Frequencies across k-space. Typically, the edges of k-space has high spatial frequency information compared to the centre. Higher spatial frequency gives us better resolution, and lower spatial frequencies better contrast information. Think of it like this: when you have abrupt changes in the image, you also get abrupt variations in brightness, which means high spatial frequencies. No abrupt changes means lower spatial frequencies. This in effect means that the middle of k-space contain one type of information about the image (contrast), and the edges contain another type of information (resolution/detail). If you reconstruct only the middle of k-space, you get all the contrast/signal (but no edges) – like a watercolour – and if you reconstruct only the edges of k-space, you get all edges (but no contrast) – like a line drawing. Put them together, however, we get all the information needed to create an image.

watercolour-1578069_960_720.jpg

Transformation: Notes and chords. The route from k-space to image is via a Fourier transform. The idea behind a Fourier transform is that any waveform signal can be split up in a series of components with different frequencies. A common analogy is the splitting up of a musical chord into the frequencies of its notes. Like notes, every value in k-space represents a wave of some frequency, amplitude and phase. All the separate bits of raw signal held in k-space (our notes) together can be transformed into the final MRI image (our chord, or perhaps better: the full tune). One important aspect of the Fourier transform is that it is not dependent on a ‘full’ k-space. We may leave out a few notes and still get the gist of the music, so to speak.

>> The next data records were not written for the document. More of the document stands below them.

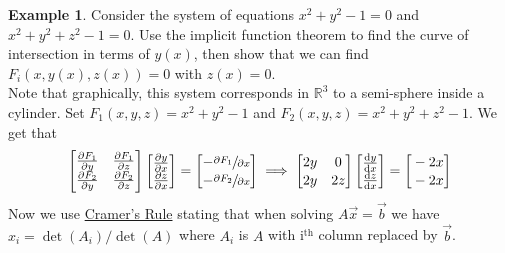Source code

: \documentclass[
	12pt,
	]{article}
\newcommand{\R}{\mathbb{R}}
\theoremstyle{custom}
\theoremstyle{custom}
\theoremstyle{custom}
\theoremstyle{custom}
\theoremstyle{custom}
\theoremstyle{definition}
\newtheorem{example}{Example}[section]
\theoremstyle{example}
\theoremstyle{note}
\theoremstyle{remark}
\theoremstyle{example}
\newcounter{theo}[section]\setcounter{theo}{0}
\numberwithin{equation}{subsection}
\begin{document}
	   		 \begin{example}
	   		 	Consider the system of equations $x^{2} + y^{2} -1 = 0$ and $x^{2} + y^{2} + z^{2} -1 =0$. Use the implicit function theorem to find the curve of intersection in terms of $y(x)$, then show that we can find $F_{i}(x,y(x), z(x)) = 0 $ with $z(x) =0 $.\\
	   		 	
	   		 	\noindent Note that graphically, this system corresponds in $\R^{3}$ to a semi-sphere inside a cylinder.
	   		 	Set $F_{1}(x,y,z) = x^{2} + y^{2} -1 $ and $F_{2}(x,y,z) = x^{2} + y^{2} +z^{2} -1$. We get that 
	   		 	\begin{equation*}
	   		 		\begin{bmatrix}
	   		 		\strut \pdv{F_{1}}{y} & \strut \pdv{F_{1}}{z} \\
	   		 			\strut \pdv{F_{2}}{y} &\strut\pdv{F_{2}}{z}
	   		 		\end{bmatrix}
	   		 		\begin{bmatrix}
		   		 		\pdv{y}{x} \\
		   		 		\pdv{z}{x}
	   		 		\end{bmatrix}
	   		 		=
	   		 		\begin{bmatrix}
	   		 			- \vphantom{\pdv{y}{x}}\sfrac{\partial F_{1}}{\partial x}\\
	   		 			- \vphantom{\pdv{y}{x}}\sfrac{\partial F_{2}}{ \partial x}
	   		 		\end{bmatrix} \implies 
	   		 		\begin{bmatrix}
	   		 			\vphantom{\pdv{y}{x}}2y & \vphantom{\pdv{y}{x}}0 \\
	   		 			\vphantom{\pdv{y}{x}}2y &\vphantom{\pdv{y}{x}} 2z
	   		 		\end{bmatrix}
	   		 		\begin{bmatrix}
	   		 			 \dv{y}{x} \\
	   		 			 \dv{z}{x}
	   		 		\end{bmatrix}
	   		 		=
	   		 		\begin{bmatrix}
	   		 			\vphantom{\pdv{y}{x}}-2x \\
	   		 			\vphantom{\pdv{y}{x}}-2x
	   		 		\end{bmatrix}
	   		 	\end{equation*}
	   		 	Now we use \underline{Cramer's Rule} stating that when solving $A\vec{x} = \vec{b}$ we have $x_{i} = \det(A_{i}) / \det(A)$ where $A_{i}$ is $A$ with i$^{\text{th}}$ column replaced by $\vec{b}$.
	   		 	\begin{equation*}

\end{equation*}
\end{example}
\end{document}

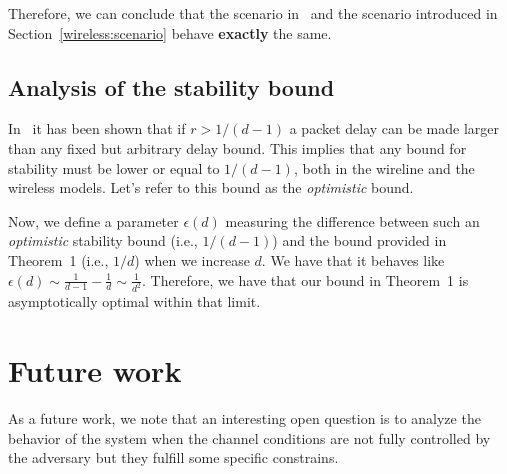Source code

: \documentclass[journal,twocolumn]{./IEEEtran}
\begin{document}
Therefore, we can conclude that the scenario in~\cite{DBLP:journals/ton/BennettBCCB02}  and the scenario introduced in Section~\ref{wireless:scenario} behave {\bf exactly} the same.


\subsection{Analysis of the stability bound}

In~\cite{DBLP:journals/ton/BennettBCCB02} it has been shown that if $r > 1/(d-1)$ a packet delay can be made larger than any fixed but arbitrary delay bound. This implies that any bound for stability must be lower or equal to  $1/(d-1)$, both in the wireline and the wireless models.  Let's refer to this bound as the \emph{optimistic} bound.







Now, we define a parameter $\epsilon(d)$ measuring the difference between such an \emph{optimistic} stability bound (i.e., $1/(d-1)$) and the bound provided in Theorem~1 (i.e., $1/d$) when we increase $d$. We have that it behaves like $\epsilon(d) \sim \frac{1}{d-1} - \frac{1}{d} \sim \frac{1}{d^2}$. Therefore, we have that our bound in Theorem~1 is asymptotically optimal within that limit.













\section{Future work}
As a future work, we note that an interesting open question is to analyze the behavior of the system when the channel conditions are not fully controlled by the adversary but they fulfill some specific constrains.


\end{document}
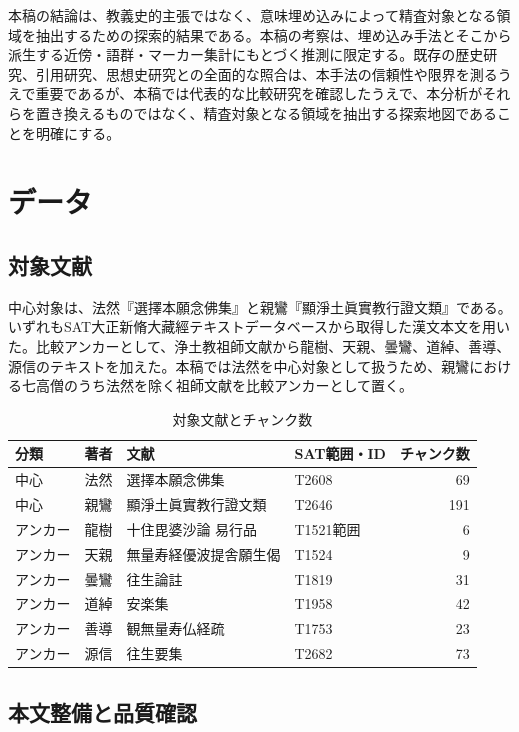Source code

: \documentclass[uplatex,dvipdfmx,11pt,a4paper]{jsarticle}
\begin{document}
本稿の結論は、教義史的主張ではなく、意味埋め込みによって精査対象となる領域を抽出するための探索的結果である。本稿の考察は、埋め込み手法とそこから派生する近傍・語群・マーカー集計にもとづく推測に限定する。既存の歴史研究、引用研究、思想史研究との全面的な照合は、本手法の信頼性や限界を測るうえで重要であるが、本稿では代表的な比較研究を確認したうえで、本分析がそれらを置き換えるものではなく、精査対象となる領域を抽出する探索地図であることを明確にする。

\section{データ}

\subsection{対象文献}

中心対象は、法然『選擇本願念佛集』と親鸞『顯淨土眞實教行證文類』である。いずれもSAT大正新脩大藏經テキストデータベースから取得した漢文本文を用いた。比較アンカーとして、浄土教祖師文献から龍樹、天親、曇鸞、道綽、善導、源信のテキストを加えた。本稿では法然を中心対象として扱うため、親鸞における七高僧のうち法然を除く祖師文献を比較アンカーとして置く。

\begin{table}[H]
\centering
\small
\caption{対象文献とチャンク数}
\label{tab:corpus}
\begin{tabular}{@{}llllr@{}}
\toprule
分類 & 著者 & 文献 & SAT範囲・ID & チャンク数 \\
\midrule
中心 & 法然 & 選擇本願念佛集 & T2608 & 69 \\
中心 & 親鸞 & 顯淨土眞實教行證文類 & T2646 & 191 \\
アンカー & 龍樹 & 十住毘婆沙論 易行品 & T1521範囲 & 6 \\
アンカー & 天親 & 無量寿経優波提舎願生偈 & T1524 & 9 \\
アンカー & 曇鸞 & 往生論註 & T1819 & 31 \\
アンカー & 道綽 & 安楽集 & T1958 & 42 \\
アンカー & 善導 & 観無量寿仏経疏 & T1753 & 23 \\
アンカー & 源信 & 往生要集 & T2682 & 73 \\
\bottomrule
\end{tabular}
\end{table}

\subsection{本文整備と品質確認}
\end{document}
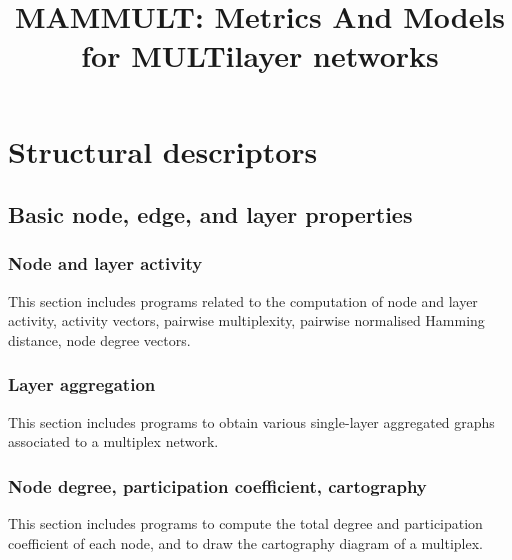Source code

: \documentclass[a4paper,11pt]{book}
\title{MAMMULT: Metrics And Models for MULTilayer networks}
\begin{document}
\maketitle

\chapter{Structural descriptors}

\section{Basic node, edge, and layer properties}

\subsection{Node and layer activity}

This section includes programs related to the computation of node and
layer activity, activity vectors, pairwise multiplexity, pairwise
normalised Hamming distance, node degree vectors.











\subsection{Layer aggregation}

This section includes programs to obtain various single-layer
aggregated graphs associated to a multiplex network. 




\subsection{Node degree, participation coefficient, cartography}

This section includes programs to compute the total degree and
participation coefficient of each node, and to draw the cartography
diagram of a multiplex.
\end{document}
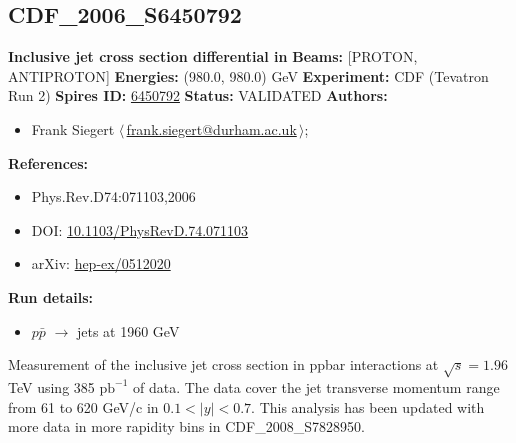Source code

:\subsection[CDF\_2006\_S6450792]{CDF\_2006\_S6450792\,\cite{Abulencia:2005yg}}
\textbf{Inclusive jet cross section differential in \pT}\newline
\textbf{Beams:} [PROTON, ANTIPROTON] \newline
\textbf{Energies:} (980.0, 980.0) GeV \newline
\textbf{Experiment:} CDF (Tevatron Run 2) \newline
\textbf{Spires ID:} \href{http://www.slac.stanford.edu/spires/find/hep/www?rawcmd=key+6450792}{6450792}\newline
\textbf{Status:} VALIDATED\newline
\textbf{Authors:}
\begin{itemize}
  \item Frank Siegert $\langle\,$\href{mailto:frank.siegert@durham.ac.uk}{frank.siegert@durham.ac.uk}$\,\rangle$;
\end{itemize}
\textbf{References:}
\begin{itemize}
  \item Phys.Rev.D74:071103,2006
  \item DOI: \href{http://dx.doi.org/10.1103/PhysRevD.74.071103}{10.1103/PhysRevD.74.071103}
  \item arXiv: \href{http://arxiv.org/abs/hep-ex/0512020}{hep-ex/0512020}
\end{itemize}
\textbf{Run details:}
\begin{itemize}

  \item $p\bar{p}$ \ensuremath{\to} jets at 1960 GeV\end{itemize}

\noindent Measurement of the inclusive jet cross section in ppbar interactions at $\sqrt{s}=1.96$ TeV using 385 $\mathrm{pb}^{-1}$ of data. The data cover the jet transverse momentum range from 61 to 620 GeV/c in $0.1 < |y| < 0.7$. This analysis has been updated with more data in more rapidity bins in CDF_2008_S7828950.

\clearpage


\clearpage

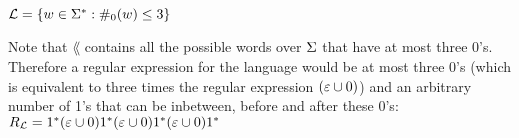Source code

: $\mathcal{L} = \{ w \in \Sigma^* : \#_0(w) \leq 3\}$

Note that $\lang$ contains all the possible words over $\Sigma$ that have at most three 0's.
Therefore a regular expression for the language would be at most three 0's (which is equivalent to
three times the regular expression $(\varepsilon \cup 0)$) and an arbitrary number of 1's that can be inbetween,
before and after these 0's: \\
$R_{\mathcal{L}} =1^*(\varepsilon \cup 0)1^*(\varepsilon \cup 0)1^*(\varepsilon \cup 0)1^*$ \\
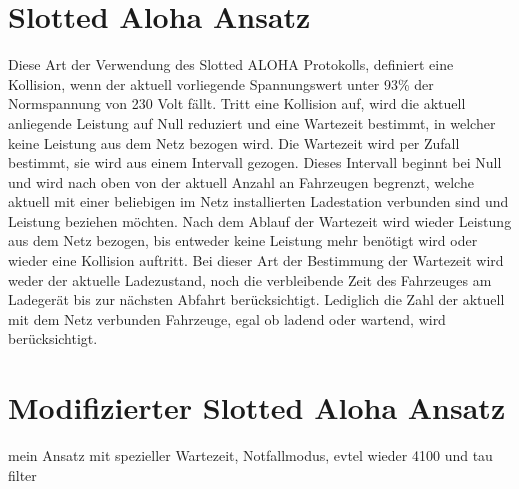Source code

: \section{Slotted Aloha Ansatz}
\label{cap:background_sec:SA_participants}
Diese Art der Verwendung des Slotted ALOHA Protokolls, definiert eine Kollision, wenn der aktuell vorliegende Spannungswert unter 93\% der Normspannung von 230 Volt fällt. Tritt eine Kollision auf, wird die aktuell anliegende Leistung auf Null reduziert und eine Wartezeit bestimmt, in welcher keine Leistung aus dem Netz bezogen wird. Die Wartezeit wird per Zufall bestimmt, sie wird aus einem Intervall gezogen. Dieses Intervall beginnt  bei Null und wird nach oben von der aktuell Anzahl an Fahrzeugen begrenzt, welche aktuell mit einer beliebigen im Netz installierten Ladestation verbunden sind und Leistung beziehen möchten. Nach dem Ablauf der Wartezeit wird wieder Leistung aus dem Netz bezogen, bis entweder keine Leistung mehr benötigt wird oder wieder eine Kollision auftritt.
Bei dieser Art der Bestimmung der Wartezeit wird weder der aktuelle Ladezustand, noch die verbleibende Zeit des Fahrzeuges am Ladegerät bis zur nächsten Abfahrt berücksichtigt. Lediglich die Zahl der aktuell mit dem Netz verbunden Fahrzeuge, egal ob ladend oder wartend, wird berücksichtigt.

\section{Modifizierter Slotted Aloha Ansatz}
mein Ansatz mit spezieller Wartezeit, Notfallmodus, evtel wieder 4100 und tau filter

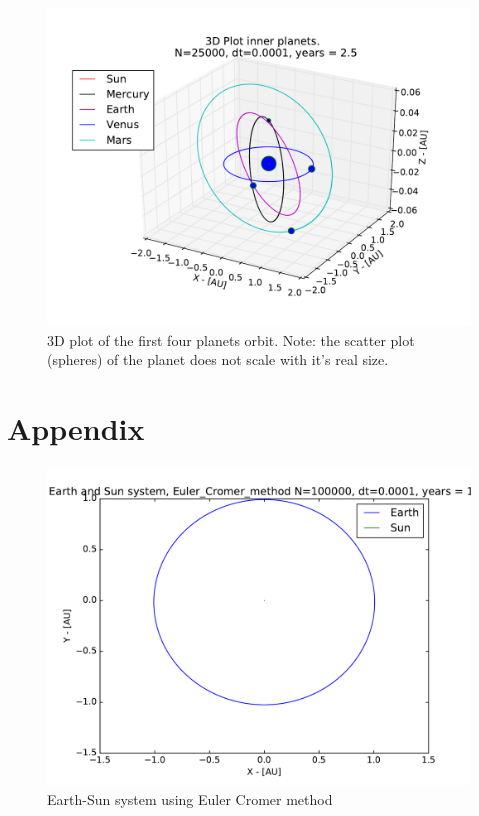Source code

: \documentclass[12pt]{article}
\begin{document}
\begin{figure}[!h]
\centering
\includegraphics[width=\linewidth]{Plots/First_planets_3D_plot.pdf}
\caption{3D plot of the first four planets orbit. Note: the scatter plot (spheres) of the planet does not scale with it's real size.}
\label{fig:First4_planets_3D}
\end{figure}
\FloatBarrier

\section*{Appendix}
\begin{figure}[!h]
\centering
\includegraphics[width=\linewidth]{Plots/Earth_Sun_Euler_Cromer_method.pdf}
\caption{Earth-Sun system using Euler Cromer method}
\label{fig:Appendix_EulerCromer}
\end{figure}
\end{document}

Cutting the k-space. We have types of scan that only collect parts of k-space. These are fast imaging sequences, but they have less signal to noise. Less signal to noise means that the amount of signal from the object being measured is reduced compared to the noise that we encounter when we image the object. We always get a certain amount of noise when imaging: from the scanner, the environment and sometimes also the object being imaged. A low signal to noise ratio is typically bad for image quality. Nevertheless, we can get away with collecting fewer lines in k-space when we image something relatively symmetrical, like a human brain. This allows us to mathematically fill in the missing lines in k-spaces, from an assumption of symmetry. Some fast scan sequences sample only every second line in k-space, and we can still reconstruct the image from the information gathered.

The problem of motion. If there was any motion during the scan, there will be inconsistencies in k-space. The scanner does not ‘know’ that the object moved, so it tries to reconstruct the image from data that is not consistent. This means that the reconstruction via the Fourier transform will be flawed, and we can get signal allocated to the wrong place, signal replicated where it should not be or signal missing altogether. We see this as distortions or ‘artefacts’ in the final image. As the data is collected over time, the longer the collection time, the more vulnerable the scan is to motion. Data collected in the phase encoding direction (which takes a relatively long time, see my previous post on gradients) is therefore more vulnerable than data collected in the frequency encoding direction. In a later blog post, I will discuss how we can use motion measurements to adjust the spatial frequencies k-space in a way that removes the effect of the movement. This is partly possible due to us not needing the full k-space to do a Fourier transform and get the image, as described above.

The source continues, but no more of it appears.